As computer systems and the Internet have grown in size, complexity and usage the demands placed upon those responsible for ensuring the continued operation and security of these systems has also grown. This has lead to a demand for automated systems for detecting malicious activity on both individual hosts and networks. In line with our capitalistic society where a demand exists suppliers will seek to meet that demand. This has lead to the development of a range of Intrusion Detection Systems. Some of these systems are available as free open source applications, while others are offered as commercial products. As a result any organisation considering implementing a IDS has a range of options available. The aim of this document is to outline various criteria that can be used to evaluate Network Intrusion Detection Systems.
It should be noted that any organisation seeking to implement a IDS is likely to have their own needs and requirements from the system. The environment in which the IDS will be implemented is likely to vary from one situation to another, as is the availability of staff, funding and other essential resources. The aim of this document is to provide a review of various methods that can be adapted to meet the needs of any organisation.
Definition of a Intrusion Detection System
A Intrusion detection system is generally considered to be any system designed to detect attempts compromise the integrity, confidentiality or availability of the protected network and associated computer systems. A Network Intrusion Detection System (NIDS) aims to detect attempted compromises by monitoring network traffic for indications that a attempted compromise is in progress, or a internal system is behaving in a manner which indicates it may already be compromised. A host based IDS (HIDS) monitors a single system for signs of compromise.

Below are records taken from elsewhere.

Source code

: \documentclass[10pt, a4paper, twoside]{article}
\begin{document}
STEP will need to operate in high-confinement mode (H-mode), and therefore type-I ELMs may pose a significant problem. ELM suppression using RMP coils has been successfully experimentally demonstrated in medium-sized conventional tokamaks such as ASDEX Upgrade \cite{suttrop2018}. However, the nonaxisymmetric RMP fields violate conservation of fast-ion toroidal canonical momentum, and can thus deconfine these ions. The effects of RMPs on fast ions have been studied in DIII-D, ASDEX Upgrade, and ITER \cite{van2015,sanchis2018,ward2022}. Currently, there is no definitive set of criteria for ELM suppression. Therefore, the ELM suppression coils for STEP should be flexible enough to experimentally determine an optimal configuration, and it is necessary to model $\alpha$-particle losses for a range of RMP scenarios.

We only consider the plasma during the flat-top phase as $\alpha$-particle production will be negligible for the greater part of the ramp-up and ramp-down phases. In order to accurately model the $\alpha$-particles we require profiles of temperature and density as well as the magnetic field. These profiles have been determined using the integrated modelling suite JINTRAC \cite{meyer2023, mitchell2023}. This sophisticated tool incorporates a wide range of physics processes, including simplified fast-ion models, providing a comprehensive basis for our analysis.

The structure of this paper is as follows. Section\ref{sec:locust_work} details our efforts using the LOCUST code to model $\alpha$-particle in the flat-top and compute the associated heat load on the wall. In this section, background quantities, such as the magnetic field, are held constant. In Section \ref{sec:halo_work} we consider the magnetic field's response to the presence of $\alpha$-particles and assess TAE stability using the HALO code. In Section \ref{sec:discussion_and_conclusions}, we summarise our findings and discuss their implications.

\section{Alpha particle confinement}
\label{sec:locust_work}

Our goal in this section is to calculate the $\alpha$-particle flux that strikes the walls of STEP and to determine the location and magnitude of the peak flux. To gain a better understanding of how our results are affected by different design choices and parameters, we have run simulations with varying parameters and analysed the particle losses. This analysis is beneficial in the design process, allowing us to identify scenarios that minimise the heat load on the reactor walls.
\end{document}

A important point raised by Ranum (1998) is that a Intrusion Detection System should only report intrusions that either will successfully compromise the target system, or have not been seen before. Thus attempts to exploit a known Windows 2000 vulnerability on a Solaris system should not cause a IDS to generate a alert (this event should still be logged). Currently most available IDSs do not provide this level of functionality. This is one example of a measure that should be used for evaluation of IDSs.
Published IDS evaluations
At this point it would be worthwhile to outline some of the evaluations that have been published, and discuss the difference between a evaluation and a comparison. For the purposes of this paper a evaluation a considered to be a determination of the level to which a particular IDS meets specified performance targets. A comparison is considered to be a process of 'comparing' two or more systems in order to differentiate between them. It is proposed that a organisation intending to implement a IDS will increase the likelihood of a successful implementation by establishing their own requirements of a IDS and then evaluating the available options to determine the level to which these requirements are met. This is the alternative to conducting a comparison of the available systems and then selecting the one which appears to be the 'best'.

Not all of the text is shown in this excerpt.